Exercise. Print each entry as it appears. Images stay out of the copy.

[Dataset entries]

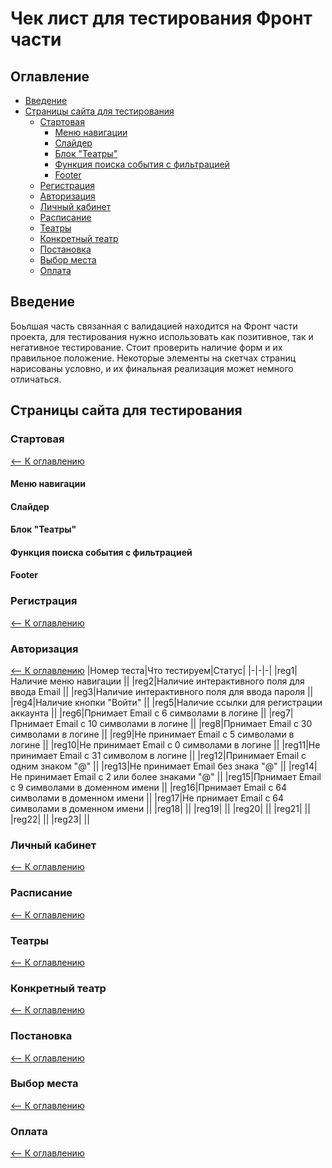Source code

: # Чек лист для тестирования Фронт части
## Оглавление <a name="Table_of_contents">
* [Введение](#Introduction)
* [Страницы сайта для тестирования](#Pages)  
    * [Стартовая](#Main)  
        * [Меню навигации](#Navigation)
        * [Слайдер](#Slider)
        * [Блок "Театры"](#Block_Theaters)
        * [Функция поиска события с фильтрацией](#Event_search_with_filtering)
        * [Footer](#Footer)
    * [Регистрация](#Registration)
    * [Авторизация](#Introduction)
    * [Личный кабинет](#Personal_area)
    * [Расписание](#Timetable)
    * [Театры](#Theaters)
    * [Конкретный театр](#Concrete_theater)
    * [Постановка](#Staging)
    * [Выбор места](#Seat_selection)
    * [Оплата](#Payment)
    
## Введение <a name="Introduction">
Боьлшая часть связанная с валидацией находится на Фронт части проекта, для тестирования нужно использовать как позитивное, так и
негативное тестирование. Стоит проверить наличие форм и их правильное положение. Некоторые элементы на скетчах страниц нарисованы 
условно, и их финальная реализация может немного отличаться. 


## Страницы сайта для тестирования <a name="Pages">

### Стартовая<a name="Main">
[<-- К оглавлению](#Table_of_contents)
#### Меню навигации <a name="Navigation">  
#### Слайдер <a name="Slider">  
#### Блок "Театры" <a name="Block_Theaters">  
#### Функция поиска события с фильтрацией <a name="Event_search_with_filtering">  
#### Footer <a name="Footer">


### Регистрация <a name="Registration">  
[<-- К оглавлению](#Table_of_contents)  

### Авторизация <a name="Authorization">
[<-- К оглавлению](#Table_of_contents)
|Номер теста|Что тестируем|Статус|
|-|-|-|
|reg1|Наличие меню навигации ||
|reg2|Наличие интерактивного поля для ввода Email ||
|reg3|Наличие интерактивного поля для ввода пароля ||
|reg4|Наличие кнопки "Войти" ||
|reg5|Наличие ссылки для регистрации аккаунта ||
|reg6|Прнимает Email  с 6 символами в логине ||
|reg7|Прнимает Email  с 10 символами в логине ||
|reg8|Прнимает Email  с 30 символами в логине ||
|reg9|Не принимает Email  с 5 символами в логине ||
|reg10|Не принимает Email  с 0 символами в логине ||
|reg11|Не принимает Email  с 31 символом в логине ||
|reg12|Принимает Email с одним знаком "@" ||
|reg13|Не принимает Email без знака "@" ||
|reg14|Не принимает Email с 2 или более знаками "@" ||
|reg15|Прнимает Email  с 9 символами в доменном имени ||
|reg16|Прнимает Email  с 64 символами в доменном имени ||
|reg17|Не прнимает Email  с 64 символами в доменном имени  ||
|reg18| ||
|reg19| ||
|reg20| ||
|reg21| ||
|reg22| ||
|reg23| ||
### Личный кабинет <a name="Personal_area">
[<-- К оглавлению](#Table_of_contents)
### Расписание <a name="Timetable">
[<-- К оглавлению](#Table_of_contents)
### Театры <a name="Theaters">
[<-- К оглавлению](#Table_of_contents)
### Конкретный театр <a name="Concrete_theater">
[<-- К оглавлению](#Table_of_contents)
### Постановка <a name="Staging">
[<-- К оглавлению](#Table_of_contents)
### Выбор места <a name="Seat_selection">
[<-- К оглавлению](#Table_of_contents)
### Оплата <a name="Payment">
[<-- К оглавлению](#Table_of_contents)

Solved exercise.
Source code

: # Чек лист для тестирования Фронт части
## Оглавление <a name="Table_of_contents">
* [Введение](#Introduction)
* [Страницы сайта для тестирования](#Pages)  
    * [Стартовая](#Main)  
        * [Меню навигации](#Navigation)
        * [Слайдер](#Slider)
        * [Блок "Театры"](#Block_Theaters)
        * [Функция поиска события с фильтрацией](#Event_search_with_filtering)
        * [Footer](#Footer)
    * [Регистрация](#Registration)
    * [Авторизация](#Introduction)
    * [Личный кабинет](#Personal_area)
    * [Расписание](#Timetable)
    * [Театры](#Theaters)
    * [Конкретный театр](#Concrete_theater)
    * [Постановка](#Staging)
    * [Выбор места](#Seat_selection)
    * [Оплата](#Payment)
    
## Введение <a name="Introduction">
Боьлшая часть связанная с валидацией находится на Фронт части проекта, для тестирования нужно использовать как позитивное, так и
негативное тестирование. Стоит проверить наличие форм и их правильное положение. Некоторые элементы на скетчах страниц нарисованы 
условно, и их финальная реализация может немного отличаться. 


## Страницы сайта для тестирования <a name="Pages">

### Стартовая<a name="Main">
[<-- К оглавлению](#Table_of_contents)
#### Меню навигации <a name="Navigation">  
#### Слайдер <a name="Slider">  
#### Блок "Театры" <a name="Block_Theaters">  
#### Функция поиска события с фильтрацией <a name="Event_search_with_filtering">  
#### Footer <a name="Footer">


### Регистрация <a name="Registration">  
[<-- К оглавлению](#Table_of_contents)  

### Авторизация <a name="Authorization">
[<-- К оглавлению](#Table_of_contents)
|Номер теста|Что тестируем|Статус|
|-|-|-|
|reg1|Наличие меню навигации ||
|reg2|Наличие интерактивного поля для ввода Email ||
|reg3|Наличие интерактивного поля для ввода пароля ||
|reg4|Наличие кнопки "Войти" ||
|reg5|Наличие ссылки для регистрации аккаунта ||
|reg6|Прнимает Email  с 6 символами в логине ||
|reg7|Прнимает Email  с 10 символами в логине ||
|reg8|Прнимает Email  с 30 символами в логине ||
|reg9|Не принимает Email  с 5 символами в логине ||
|reg10|Не принимает Email  с 0 символами в логине ||
|reg11|Не принимает Email  с 31 символом в логине ||
|reg12|Принимает Email с одним знаком "@" ||
|reg13|Не принимает Email без знака "@" ||
|reg14|Не принимает Email с 2 или более знаками "@" ||
|reg15|Прнимает Email  с 9 символами в доменном имени ||
|reg16|Прнимает Email  с 64 символами в доменном имени ||
|reg17|Не прнимает Email  с 64 символами в доменном имени  ||
|reg18| ||
|reg19| ||
|reg20| ||
|reg21| ||
|reg22| ||
|reg23| ||
### Личный кабинет <a name="Personal_area">
[<-- К оглавлению](#Table_of_contents)
### Расписание <a name="Timetable">
[<-- К оглавлению](#Table_of_contents)
### Театры <a name="Theaters">
[<-- К оглавлению](#Table_of_contents)
### Конкретный театр <a name="Concrete_theater">
[<-- К оглавлению](#Table_of_contents)
### Постановка <a name="Staging">
[<-- К оглавлению](#Table_of_contents)
### Выбор места <a name="Seat_selection">
[<-- К оглавлению](#Table_of_contents)
### Оплата <a name="Payment">
[<-- К оглавлению](#Table_of_contents)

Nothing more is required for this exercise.